DeepMIMO wraps each ray tracer with a thin pipeline layer that handles:

  • Identical inputs — the same TX/RX positions and scene are fed to every tracer
  • Batch processing — large RX grids are split into batches to fit GPU/RAM budgets
  • Progress trackingtqdm bars show per-batch and per-TX-index progress
  • Output collection — paths are saved to disk in a tracer-agnostic intermediate format
# Sionna RT
from deepmimo.pipelines.sionna_rt import raytrace_sionna

raytrace_sionna(
    scene_path="./times_square/sionna_scene.xml",
    tx_pos=[[0, 0, 25]],
    rx_pos=rx_grid,
    save_folder="./rt_output/sionna",
    **rt_params,
)

# Wireless InSite
from deepmimo.pipelines.wireless_insite import raytrace_insite

raytrace_insite(
    osm_folder="./times_square",
    tx_pos=[[0, 0, 25]],
    rx_pos=rx_grid,
    save_folder="./rt_output/insite",
    wi_exe="/opt/insite/calcprop_server",
    wi_lic="/opt/insite/license.lic",
    **rt_params,
)

Automation difficulty varies by tracer:

Tracer Automation maturity
Sionna RT Fully automated — pure Python API
NVIDIA AODT Automated via USD + Python SDK
Remcom Wireless InSite Automated via XML config + CLI launcher; requires InSite licence

Step 6 — Convert Outputs

Raw ray-tracer outputs are parsed and converted into DeepMIMO's unified scenario format (a set of .mat files per TX–RX pair, plus a params.json).

from deepmimo.converters import convert

convert("./rt_output/sionna", output_folder="./deepmimo_scenarios/times_square")

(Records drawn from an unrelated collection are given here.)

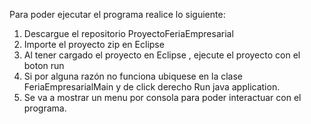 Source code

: Para poder ejecutar el programa realice lo siguiente:

1. Descargue el repositorio ProyectoFeriaEmpresarial
2. Importe el proyecto zip en Eclipse
3. Al tener cargado el proyecto en Eclipse , ejecute el proyecto con el boton run
4. Si por alguna razón no funciona ubiquese en la clase FeriaEmpresarialMain y de click derecho Run java application.
5. Se va a mostrar un menu por consola para poder interactuar con el programa.
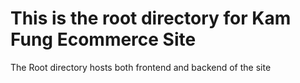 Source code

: # This is the root directory for Kam Fung Ecommerce Site
The Root directory hosts both frontend and backend of the site


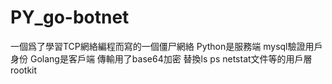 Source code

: # PY_go-botnet

一個爲了學習TCP網絡編程而寫的一個僵尸網絡
Python是服務端 mysql驗證用戶身份
Golang是客戶端 傳輸用了base64加密 替換ls ps netstat文件等的用戶層rootkit
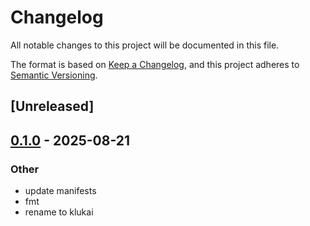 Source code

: # Changelog

All notable changes to this project will be documented in this file.

The format is based on [Keep a Changelog](https://keepachangelog.com/en/1.0.0/),
and this project adheres to [Semantic Versioning](https://semver.org/spec/v2.0.0.html).

## [Unreleased]

## [0.1.0](https://github.com/beanpuppy/corrosion/releases/tag/klukai-client-v0.1.0) - 2025-08-21

### Other

- update manifests
- fmt
- rename to klukai
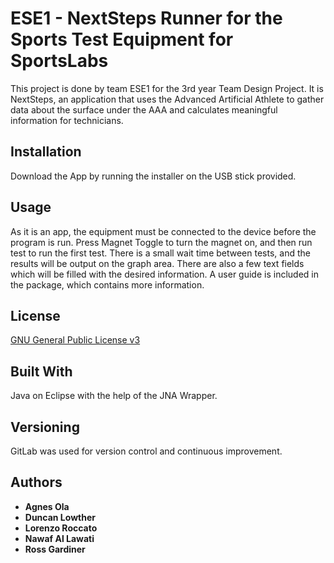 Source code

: # ESE1 - NextSteps Runner for the Sports Test Equipment for SportsLabs

This project is done by team ESE1 for the 3rd year Team Design Project. It is NextSteps, 
an application that uses the Advanced Artificial Athlete to gather data about the surface under the AAA and 
calculates meaningful information for technicians.


## Installation

Download the App by running the installer on the USB stick provided.

## Usage

As it is an app, the equipment must be connected to the device before the program is run. Press Magnet Toggle to turn the magnet on, and then run test to run the first test. 
There is a small wait time between tests, and the results will be output on the graph area. There are also a few text fields which will be filled with the desired information.
A user guide is included in the package, which contains more information.


## License

[GNU General Public License v3](https://www.gnu.org/licenses/gpl-3.0.en.html)


## Built With

Java on Eclipse with the help of the JNA Wrapper.

## Versioning

GitLab was used for version control and continuous improvement. 

## Authors

* **Agnes Ola**
* **Duncan Lowther**
* **Lorenzo Roccato**
* **Nawaf Al Lawati**
* **Ross Gardiner**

The converter normalizes path attributes (power, delay, angles, interaction types) across all three tracers so that downstream processing is tracer-agnostic. See Converters for format details.

Step 7 — Compute Channels

The converted ray-tracing data is loaded as a Dataset and channels are computed for any antenna configuration and frequency plan:

import deepmimo as dm
from deepmimo.generator import ChannelParameters

ds = dm.load("times_square")
ch_params = ChannelParameters(
    bs_antenna={"shape": [8, 8]},
    ue_antenna={"shape": [1, 1]},
    ofdm={"num_subcarriers": 512, "bandwidth": 100e6},
)
ds.compute_channels(ch_params)
# ds["channel"] → [n_ue, M_rx, M_tx, K_subcarriers]

Step 8 — Export Channels

Computed channels are exported to whichever downstream format is required:

# Sionna upstream — feed channels back into Sionna PHY layer
from deepmimo.exporters import sionna_exporter
sionna_exporter(ds, output_folder="./sionna_input")

# AODT upstream
from deepmimo.exporters import aodt_exporter
aodt_exporter(ds, output_folder="./aodt_input")

# Raw numpy / pickle for custom use
ds.to_binary("./channels.pkl")

Phase 3 — Downstream Simulation

Phase 3 consumes the exported channels in an application-level simulator.

Step 9 — Run Simulation

The exported channel data drives the simulation block of interest. Examples:

  • 5G NR link-level: compute BLER curves with realistic OFDM channels
  • Beamforming: evaluate beam codebooks under spatially correlated channels
  • Channel estimation: benchmark pilots, interpolation, and DNN estimators
  • AI/ML training: feed channel sequences to prediction or classification models

DeepMIMO ships integration adapters for Sionna (PHY layer) so channels can be fed directly into Sionna's OFDM pipeline without manual reshaping.

Step 10 — Collect & Store Data

Simulation outputs (BLERs, capacity, prediction errors, …) are saved for analysis and, optionally, fed back into the DeepMIMO database to build a reproducible public dataset.